[Stored data]
┌──
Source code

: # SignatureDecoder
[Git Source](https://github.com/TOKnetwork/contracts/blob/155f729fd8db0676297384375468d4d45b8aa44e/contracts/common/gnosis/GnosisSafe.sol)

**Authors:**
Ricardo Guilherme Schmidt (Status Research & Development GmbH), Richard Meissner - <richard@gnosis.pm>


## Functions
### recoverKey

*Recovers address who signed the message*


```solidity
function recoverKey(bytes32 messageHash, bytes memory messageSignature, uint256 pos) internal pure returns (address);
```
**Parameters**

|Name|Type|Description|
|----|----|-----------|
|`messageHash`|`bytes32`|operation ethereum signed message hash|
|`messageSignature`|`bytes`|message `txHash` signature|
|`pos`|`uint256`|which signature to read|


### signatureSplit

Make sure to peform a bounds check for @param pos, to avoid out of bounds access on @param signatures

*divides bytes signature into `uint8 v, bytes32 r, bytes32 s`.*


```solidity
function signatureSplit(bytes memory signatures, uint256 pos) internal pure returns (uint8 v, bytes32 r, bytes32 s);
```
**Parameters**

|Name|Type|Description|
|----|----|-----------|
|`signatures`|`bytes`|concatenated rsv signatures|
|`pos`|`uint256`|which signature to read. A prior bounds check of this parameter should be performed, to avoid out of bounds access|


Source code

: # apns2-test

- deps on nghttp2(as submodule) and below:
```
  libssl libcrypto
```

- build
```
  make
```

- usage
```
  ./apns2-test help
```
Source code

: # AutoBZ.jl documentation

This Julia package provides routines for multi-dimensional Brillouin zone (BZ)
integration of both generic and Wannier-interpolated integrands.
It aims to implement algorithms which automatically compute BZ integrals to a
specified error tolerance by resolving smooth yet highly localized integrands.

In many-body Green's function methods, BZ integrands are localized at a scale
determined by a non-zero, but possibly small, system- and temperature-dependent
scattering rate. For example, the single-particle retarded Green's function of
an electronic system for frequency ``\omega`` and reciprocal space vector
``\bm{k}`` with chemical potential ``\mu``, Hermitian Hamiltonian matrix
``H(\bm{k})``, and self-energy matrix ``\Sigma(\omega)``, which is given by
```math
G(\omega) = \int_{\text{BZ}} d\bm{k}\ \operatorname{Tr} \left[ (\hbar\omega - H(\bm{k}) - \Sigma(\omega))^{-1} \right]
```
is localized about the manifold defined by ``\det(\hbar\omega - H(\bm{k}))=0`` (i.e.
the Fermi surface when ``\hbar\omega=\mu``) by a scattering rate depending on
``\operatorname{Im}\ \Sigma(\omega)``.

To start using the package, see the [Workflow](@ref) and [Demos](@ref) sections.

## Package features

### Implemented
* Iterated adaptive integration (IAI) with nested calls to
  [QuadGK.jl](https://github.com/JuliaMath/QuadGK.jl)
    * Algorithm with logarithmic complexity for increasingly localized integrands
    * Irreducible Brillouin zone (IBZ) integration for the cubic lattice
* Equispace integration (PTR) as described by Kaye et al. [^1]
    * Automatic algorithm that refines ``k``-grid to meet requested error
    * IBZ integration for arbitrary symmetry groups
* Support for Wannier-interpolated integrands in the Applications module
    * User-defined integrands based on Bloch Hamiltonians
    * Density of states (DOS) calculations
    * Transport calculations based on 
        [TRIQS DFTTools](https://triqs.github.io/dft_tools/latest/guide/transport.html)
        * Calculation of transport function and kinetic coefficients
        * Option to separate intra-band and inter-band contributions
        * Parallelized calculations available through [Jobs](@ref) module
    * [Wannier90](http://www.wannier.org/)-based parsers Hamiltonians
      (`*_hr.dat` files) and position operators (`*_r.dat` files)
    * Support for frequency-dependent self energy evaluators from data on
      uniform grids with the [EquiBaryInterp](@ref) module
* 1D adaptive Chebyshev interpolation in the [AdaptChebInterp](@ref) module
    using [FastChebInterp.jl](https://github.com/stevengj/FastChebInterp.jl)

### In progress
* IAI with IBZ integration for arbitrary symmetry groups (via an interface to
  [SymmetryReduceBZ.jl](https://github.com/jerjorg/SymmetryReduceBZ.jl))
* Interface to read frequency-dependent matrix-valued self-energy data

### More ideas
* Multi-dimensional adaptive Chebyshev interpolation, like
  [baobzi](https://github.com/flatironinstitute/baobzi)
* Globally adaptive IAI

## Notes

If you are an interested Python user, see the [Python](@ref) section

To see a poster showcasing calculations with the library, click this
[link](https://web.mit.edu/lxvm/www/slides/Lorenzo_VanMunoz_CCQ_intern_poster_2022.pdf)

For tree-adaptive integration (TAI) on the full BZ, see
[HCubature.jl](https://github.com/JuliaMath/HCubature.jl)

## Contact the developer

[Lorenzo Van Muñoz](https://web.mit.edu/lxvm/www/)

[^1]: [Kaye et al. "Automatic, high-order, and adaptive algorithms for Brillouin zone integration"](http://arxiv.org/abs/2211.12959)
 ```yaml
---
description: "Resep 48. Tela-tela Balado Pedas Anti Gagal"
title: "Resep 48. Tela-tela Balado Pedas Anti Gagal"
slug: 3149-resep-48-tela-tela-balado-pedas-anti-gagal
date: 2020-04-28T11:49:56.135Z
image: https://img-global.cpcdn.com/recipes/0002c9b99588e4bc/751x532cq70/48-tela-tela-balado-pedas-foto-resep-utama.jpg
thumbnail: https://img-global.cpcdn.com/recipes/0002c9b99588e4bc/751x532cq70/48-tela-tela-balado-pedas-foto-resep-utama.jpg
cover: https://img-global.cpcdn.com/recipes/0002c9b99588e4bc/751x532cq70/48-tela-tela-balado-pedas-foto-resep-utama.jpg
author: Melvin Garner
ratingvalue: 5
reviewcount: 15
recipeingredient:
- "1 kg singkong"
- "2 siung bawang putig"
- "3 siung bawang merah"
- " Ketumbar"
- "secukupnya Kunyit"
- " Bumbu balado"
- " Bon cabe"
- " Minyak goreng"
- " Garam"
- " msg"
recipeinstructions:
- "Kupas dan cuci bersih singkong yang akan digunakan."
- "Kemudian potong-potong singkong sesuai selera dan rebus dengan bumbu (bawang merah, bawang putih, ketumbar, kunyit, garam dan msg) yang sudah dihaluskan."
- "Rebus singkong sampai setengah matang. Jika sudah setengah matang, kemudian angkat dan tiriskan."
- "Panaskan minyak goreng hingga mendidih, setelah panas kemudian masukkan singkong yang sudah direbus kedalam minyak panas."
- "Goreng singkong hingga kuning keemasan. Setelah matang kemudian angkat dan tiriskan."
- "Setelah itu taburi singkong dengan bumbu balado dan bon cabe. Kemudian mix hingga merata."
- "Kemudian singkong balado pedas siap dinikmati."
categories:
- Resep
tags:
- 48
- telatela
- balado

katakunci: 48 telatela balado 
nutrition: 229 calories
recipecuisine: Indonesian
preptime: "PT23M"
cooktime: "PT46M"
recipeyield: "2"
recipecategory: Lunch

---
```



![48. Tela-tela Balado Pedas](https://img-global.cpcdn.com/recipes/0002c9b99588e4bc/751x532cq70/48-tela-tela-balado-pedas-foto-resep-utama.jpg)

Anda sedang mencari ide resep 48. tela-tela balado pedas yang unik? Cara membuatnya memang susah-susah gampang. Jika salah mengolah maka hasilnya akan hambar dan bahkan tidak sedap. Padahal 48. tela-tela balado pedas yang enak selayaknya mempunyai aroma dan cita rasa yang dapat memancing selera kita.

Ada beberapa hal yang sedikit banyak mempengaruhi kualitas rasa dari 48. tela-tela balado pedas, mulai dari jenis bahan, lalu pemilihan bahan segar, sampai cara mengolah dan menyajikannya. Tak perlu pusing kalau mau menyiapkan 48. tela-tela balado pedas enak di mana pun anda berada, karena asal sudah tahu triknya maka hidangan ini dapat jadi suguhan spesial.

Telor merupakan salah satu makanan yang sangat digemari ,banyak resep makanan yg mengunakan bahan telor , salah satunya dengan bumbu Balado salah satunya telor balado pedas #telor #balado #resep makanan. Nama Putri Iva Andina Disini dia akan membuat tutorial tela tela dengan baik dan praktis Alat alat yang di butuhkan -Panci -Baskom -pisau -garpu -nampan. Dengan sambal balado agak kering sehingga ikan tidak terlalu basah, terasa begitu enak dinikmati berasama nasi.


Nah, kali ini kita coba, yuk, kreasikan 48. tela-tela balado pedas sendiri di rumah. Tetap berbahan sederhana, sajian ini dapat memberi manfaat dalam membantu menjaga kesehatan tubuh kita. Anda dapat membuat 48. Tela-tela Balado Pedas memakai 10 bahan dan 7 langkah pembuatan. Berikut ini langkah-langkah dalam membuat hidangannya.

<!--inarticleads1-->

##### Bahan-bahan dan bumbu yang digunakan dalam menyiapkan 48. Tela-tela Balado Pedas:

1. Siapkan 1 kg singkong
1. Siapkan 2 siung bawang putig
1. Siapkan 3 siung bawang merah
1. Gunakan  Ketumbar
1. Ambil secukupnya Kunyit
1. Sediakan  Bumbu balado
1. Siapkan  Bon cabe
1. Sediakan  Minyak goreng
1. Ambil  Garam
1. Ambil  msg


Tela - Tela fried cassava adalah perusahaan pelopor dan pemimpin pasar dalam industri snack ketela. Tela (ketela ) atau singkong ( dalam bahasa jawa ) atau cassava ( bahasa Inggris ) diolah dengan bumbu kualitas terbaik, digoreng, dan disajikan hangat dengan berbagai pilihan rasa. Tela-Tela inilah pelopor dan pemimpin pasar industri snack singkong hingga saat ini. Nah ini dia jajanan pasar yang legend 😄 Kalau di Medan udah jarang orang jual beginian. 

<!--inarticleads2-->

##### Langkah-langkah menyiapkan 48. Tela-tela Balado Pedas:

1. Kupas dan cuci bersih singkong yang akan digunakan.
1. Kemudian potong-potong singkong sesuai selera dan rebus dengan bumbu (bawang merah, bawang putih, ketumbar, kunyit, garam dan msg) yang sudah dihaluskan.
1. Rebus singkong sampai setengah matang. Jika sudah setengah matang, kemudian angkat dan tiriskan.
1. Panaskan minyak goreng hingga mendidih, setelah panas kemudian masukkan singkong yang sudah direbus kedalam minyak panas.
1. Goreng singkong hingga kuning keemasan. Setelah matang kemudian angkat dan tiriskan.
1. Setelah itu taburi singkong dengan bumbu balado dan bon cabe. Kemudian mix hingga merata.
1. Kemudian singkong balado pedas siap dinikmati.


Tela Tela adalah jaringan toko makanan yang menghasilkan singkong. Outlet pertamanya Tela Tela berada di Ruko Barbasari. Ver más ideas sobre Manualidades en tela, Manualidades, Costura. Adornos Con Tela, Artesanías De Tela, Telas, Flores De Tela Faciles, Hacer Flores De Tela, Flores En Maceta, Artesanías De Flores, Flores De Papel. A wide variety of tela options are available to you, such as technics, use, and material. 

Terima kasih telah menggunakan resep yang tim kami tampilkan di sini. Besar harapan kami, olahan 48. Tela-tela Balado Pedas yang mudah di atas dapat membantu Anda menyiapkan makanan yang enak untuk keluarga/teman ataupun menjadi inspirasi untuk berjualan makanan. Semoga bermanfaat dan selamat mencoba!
└──
*WORK REQUEST*
The line above containing "1. Kemudian singkong", the line containing "Tela Tela adalah", and every line between them are to be transcribed exactly; no other line is wanted.

*EXPECTED ANSWER*
1. Kemudian singkong balado pedas siap dinikmati.


Tela Tela adalah jaringan toko makanan yang menghasilkan singkong. Outlet pertamanya Tela Tela berada di Ruko Barbasari. Ver más ideas sobre Manualidades en tela, Manualidades, Costura. Adornos Con Tela, Artesanías De Tela, Telas, Flores De Tela Faciles, Hacer Flores De Tela, Flores En Maceta, Artesanías De Flores, Flores De Papel. A wide variety of tela options are available to you, such as technics, use, and material. 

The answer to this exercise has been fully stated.